News Highlights Ordination 2025:
President’s Remarks

By Rabbi Sharon Cohen Anisfeld
commencement 2025

I want to start with a personal memory.

When I was growing up, my mother volunteered as a “Great Books” discussion group leader in schools and in our local prison. I have vivid memories of her sitting at the kitchen table, toiling over a one-act play or a short story, preparing for those discussions. What did it mean to prepare? It meant nothing more and nothing less than finding the right questions to ask.

What were the right questions? First, they had to be questions that required a close reading of the text. Second, they had to be questions that she didn’t already know the answer to. She could not have a pre-packaged answer in mind.

And finally, the right questions had to be questions that mattered. She simply wouldn’t ask a question unless she really cared about the answer.
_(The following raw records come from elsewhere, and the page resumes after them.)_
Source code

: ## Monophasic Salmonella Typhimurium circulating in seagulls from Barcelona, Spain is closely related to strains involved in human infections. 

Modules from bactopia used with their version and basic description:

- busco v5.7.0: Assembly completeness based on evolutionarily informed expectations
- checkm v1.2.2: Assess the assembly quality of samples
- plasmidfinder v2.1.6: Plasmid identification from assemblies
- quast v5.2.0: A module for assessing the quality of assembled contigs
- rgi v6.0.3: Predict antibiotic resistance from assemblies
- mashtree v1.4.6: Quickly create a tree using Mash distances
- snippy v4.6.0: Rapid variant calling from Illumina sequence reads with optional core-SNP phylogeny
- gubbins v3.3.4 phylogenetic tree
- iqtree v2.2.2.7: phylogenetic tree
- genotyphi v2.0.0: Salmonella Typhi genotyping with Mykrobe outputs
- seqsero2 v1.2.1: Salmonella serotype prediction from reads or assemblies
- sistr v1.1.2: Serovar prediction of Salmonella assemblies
It was only much later that I came to see how deeply her approach reflected and embodied the ethos of the Beit Midrash. The primacy of the question. The presumption of multiple interpretations, multiple possibilities. The commitment to close, really close, reading. The connection between learning and friendship. The search — together — for questions that matter.

Needless to say, the implications of this emphasis on the search for the right questions extends far beyond the act of reading and discussing great literature or the walls of the Beit Midrash.

It is a stance toward life, a stance that requires humility, courage, and compassion in the face of uncertainty. If I have learned anything in three and a half decades of being a rabbi, it is that I do not have answers to any of the most honest and serious questions that I’ve been asked. How could God let this happen? Why should I go on living? What happens after we die? Why is there so much hatred and cruelty in the world?

To live with a sense of one’s own lack of answers — what the writer Grace Paley of blessed memory calls “un-understanding” — can be humbling and unsettling — but I think it is actually the most solid ground we stand on.

This is the ground I hope you feel beneath your feet as you leave our Beit Midrash —the ground of our shared questions, the ground of our shared humanity as we encounter the endless mystery and complexity of life.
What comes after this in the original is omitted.